▶ Action item
Please copy out each line of the entries in which "alert" appears.

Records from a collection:
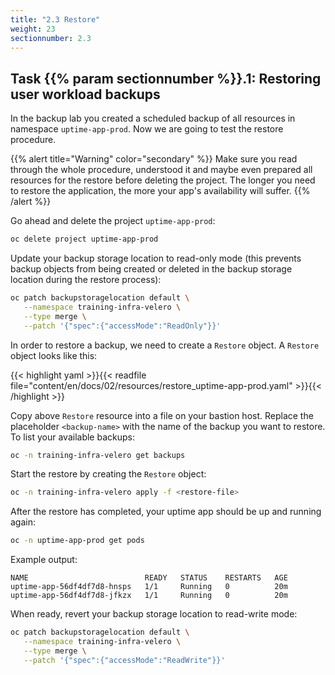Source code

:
 ```yaml
---
title: "2.3 Restore"
weight: 23
sectionnumber: 2.3
---
```


## Task {{% param sectionnumber %}}.1: Restoring user workload backups

In the backup lab you created a scheduled backup of all resources in namespace `uptime-app-prod`. Now we are going to test the restore procedure.

{{% alert title="Warning" color="secondary" %}}
Make sure you read through the whole procedure, understood it and maybe even prepared all resources for the restore before deleting the project.
The longer you need to restore the application, the more your app's availability will suffer.
{{% /alert %}}

Go ahead and delete the project `uptime-app-prod`:

```bash
oc delete project uptime-app-prod
```

Update your backup storage location to read-only mode (this prevents backup objects from being created or deleted in the backup storage location during the restore process):

```bash
oc patch backupstoragelocation default \
   --namespace training-infra-velero \
   --type merge \
   --patch '{"spec":{"accessMode":"ReadOnly"}}'
```

In order to restore a backup, we need to create a `Restore` object. A `Restore` object looks like this:

{{< highlight yaml >}}{{< readfile file="content/en/docs/02/resources/restore_uptime-app-prod.yaml" >}}{{< /highlight >}}

Copy above `Restore` resource into a file on your bastion host. Replace the placeholder `<backup-name>` with the name of the backup you want to restore. To list your available backups:

```bash
oc -n training-infra-velero get backups
```

Start the restore by creating the `Restore` object:
```bash
oc -n training-infra-velero apply -f <restore-file>
```

After the restore has completed, your uptime app should be up and running again:

```bash
oc -n uptime-app-prod get pods
```

Example output:

```
NAME                          READY   STATUS    RESTARTS   AGE
uptime-app-56df4df7d8-hnsps   1/1     Running   0          20m
uptime-app-56df4df7d8-jfkzx   1/1     Running   0          20m
```

When ready, revert your backup storage location to read-write mode:

```bash
oc patch backupstoragelocation default \
   --namespace training-infra-velero \
   --type merge \
   --patch '{"spec":{"accessMode":"ReadWrite"}}'
```
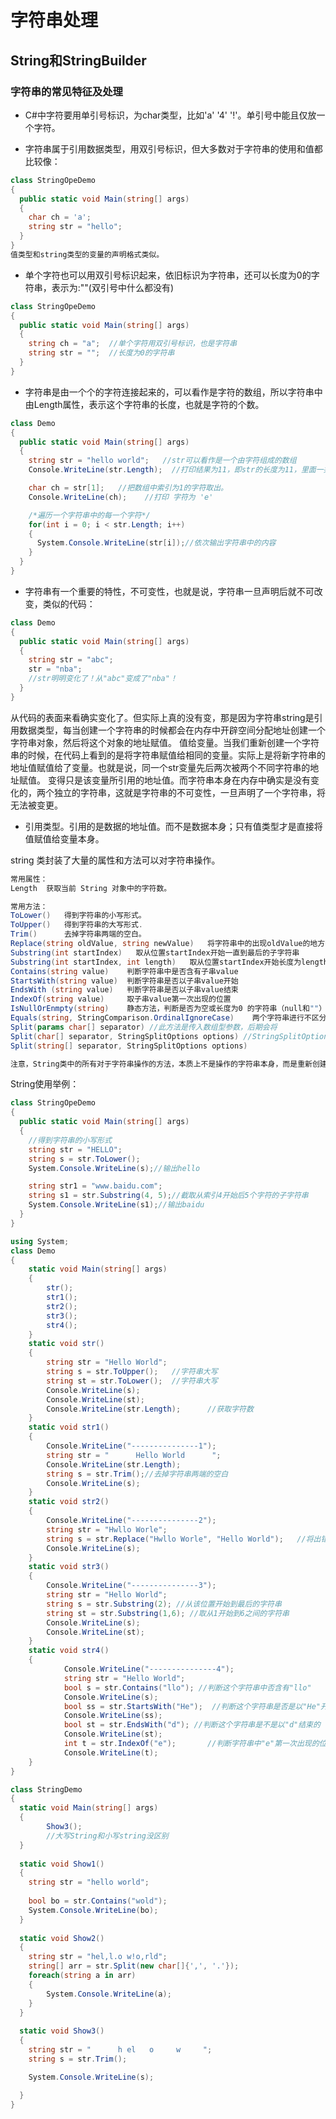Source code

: # 字符串处理

## String和StringBuilder

### 字符串的常见特征及处理

* C#中字符要用单引号标识，为char类型，比如'a'  '4'  '!'。单引号中能且仅放一个字符。

* 字符串属于引用数据类型，用双引号标识，但大多数对于字符串的使用和值都比较像：
```C#
class StringOpeDemo
{
  public static void Main(string[] args)
  {
    char ch = 'a';
    string str = "hello";
  }
}
值类型和string类型的变量的声明格式类似。
```

* 单个字符也可以用双引号标识起来，依旧标识为字符串，还可以长度为0的字符串，表示为:""(双引号中什么都没有)
```C#
class StringOpeDemo
{
  public static void Main(string[] args)
  {
    string ch = "a";  //单个字符用双引号标识，也是字符串
    string str = "";  //长度为0的字符串
  }
}
```

* 字符串是由一个个的字符连接起来的，可以看作是字符的数组，所以字符串中由Length属性，表示这个字符串的长度，也就是字符的个数。
```C#
class Demo
{
  public static void Main(string[] args)
  {
    string str = "hello world";   //str可以看作是一个由字符组成的数组
    Console.WriteLine(str.Length);  //打印结果为11，即str的长度为11，里面一共有11个字符（包括空格）

    char ch = str[1];   //把数组中索引为1的字符取出。
    Console.WriteLine(ch);    //打印 字符为 'e'

    /*遍历一个字符串中的每一个字符*/
    for(int i = 0; i < str.Length; i++)
    {
      System.Console.WriteLine(str[i]);//依次输出字符串中的内容
    }
  }
}
```
* 字符串有一个重要的特性，不可变性，也就是说，字符串一旦声明后就不可改变，类似的代码：
```C#
class Demo
{
  public static void Main(string[] args)
  {
    string str = "abc";
    str = "nba";
    //str明明变化了！从"abc"变成了"nba"！
  }
}
```
从代码的表面来看确实变化了。但实际上真的没有变，那是因为字符串string是引用数据类型，每当创建一个字符串的时候都会在内存中开辟空间分配地址创建一个字符串对象，然后将这个对象的地址赋值。
值给变量。当我们重新创建一个字符串的时候，在代码上看到的是将字符串赋值给相同的变量。实际上是将新字符串的地址值赋值给了变量。也就是说，同一个str变量先后两次被两个不同字符串的地址赋值。
变得只是该变量所引用的地址值。而字符串本身在内存中确实是没有变化的，两个独立的字符串，这就是字符串的不可变性，一旦声明了一个字符串，将无法被变更。

* 引用类型。引用的是数据的地址值。而不是数据本身；只有值类型才是直接将值赋值给变量本身。

string 类封装了大量的属性和方法可以对字符串操作。
```C#
常用属性：
Length  获取当前 String 对象中的字符数。

常用方法：
ToLower()   得到字符串的小写形式。
ToUpper()   得到字符串的大写形式.
Trim()      去掉字符串两端的空白。
Replace(string oldValue, string newValue)   将字符串中的出现oldValue的地方替换为newValue
Substring(int startIndex)   取从位置startIndex开始一直到最后的子字符串
Substring(int startIndex, int length)   取从位置startIndex开始长度为length的子字符串
Contains(string value)    判断字符串中是否含有子串value
StartsWith(string value)  判断字符串是否以子串value开始
EndsWith (string value)   判断字符串是否以子串value结束
IndexOf(string value)     取子串value第一次出现的位置
IsNullOrEnmpty(string)    静态方法，判断是否为空或长度为0 的字符串（null和""）
Equals(string, StringComparison.OrdinalIgnoreCase)    两个字符串进行不区分大小写的比较
Split(params char[] separator) //此方法是传入数组型参数，后期会将
Split(char[] separator, StringSplitOptions options) //StringSplitOptions枚举中有备选项，可以选择以什么样的方式进行分割
Split(string[] separator, StringSplitOptions options)

注意，String类中的所有对于字符串操作的方法，本质上不是操作的字符串本身，而是重新创建了一个新的操作后的字符串。
```

String使用举例：
```C#
class StringOpeDemo
{
  public static void Main(string[] args)
  {
    //得到字符串的小写形式
    string str = "HELLO";
    string s = str.ToLower();
    System.Console.WriteLine(s);//输出hello

    string str1 = "www.baidu.com";
    string s1 = str.Substring(4, 5);//截取从索引4开始后5个字符的子字符串
    System.Console.WriteLine(s1);//输出baidu
  }
}
```
```C#
using System;
class Demo
{
	static void Main(string[] args)
	{
		str();	
		str1();	
		str2();
		str3();
		str4();
	}
	static void str()
	{
		string str = "Hello World";
		string s = str.ToUpper();   //字符串大写
		string st = str.ToLower();	//字符串大写
		Console.WriteLine(s);		
		Console.WriteLine(st);
		Console.WriteLine(str.Length);		//获取字符数	
	}
	static void str1()
	{
		Console.WriteLine("---------------1");
		string str = "      Hello World      ";
		Console.WriteLine(str.Length); 
		string s = str.Trim();//去掉字符串两端的空白
		Console.WriteLine(s);	
	}
	static void str2()
	{
		Console.WriteLine("---------------2");
		string str = "Hwllo Worle";
		string s = str.Replace("Hwllo Worle", "Hello World");	//将出错的地方替换
		Console.WriteLine(s);
	}
	static void str3()
	{
		Console.WriteLine("---------------3");
		string str = "Hello World";
		string s = str.Substring(2); //从该位置开始到最后的字符串
		string st = str.Substring(1,6); //取从1开始到6之间的字符串
		Console.WriteLine(s);
		Console.WriteLine(st);
	}
	static void str4()
	{
			Console.WriteLine("---------------4");
			string str = "Hello World";
			bool s = str.Contains("llo"); //判断这个字符串中否含有"llo"
			Console.WriteLine(s);
			bool ss = str.StartsWith("He");  //判断这个字符串是否是以"He"开始的
			Console.WriteLine(ss);
			bool st = str.EndsWith("d"); //判断这个字符串是不是以"d"结束的
			Console.WriteLine(st);
			int t = str.IndexOf("e");		//判断字符串中"e"第一次出现的位置
			Console.WriteLine(t);	
	}
}
```
```C#
class StringDemo
{
  static void Main(string[] args)
  {
		Show3();
		//大写String和小写string没区别
  }
  
  static void Show1()
  {
  	string str = "hello world";
  	
  	bool bo = str.Contains("wold");
  	System.Console.WriteLine(bo);
  }
  
  static void Show2()
  {
  	string str = "hel,l.o w!o,rld";
  	string[] arr = str.Split(new char[]{',', '.'});
  	foreach(string a in arr)
  	{
  		System.Console.WriteLine(a);
  	}
  }
  
  static void Show3()
  {
  	string str = "      h el   o     w     ";
  	string s = str.Trim();

  	System.Console.WriteLine(s);

  }
}
```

▶ Reply
{{% alert title="Warning" color="secondary" %}}
{{% /alert %}}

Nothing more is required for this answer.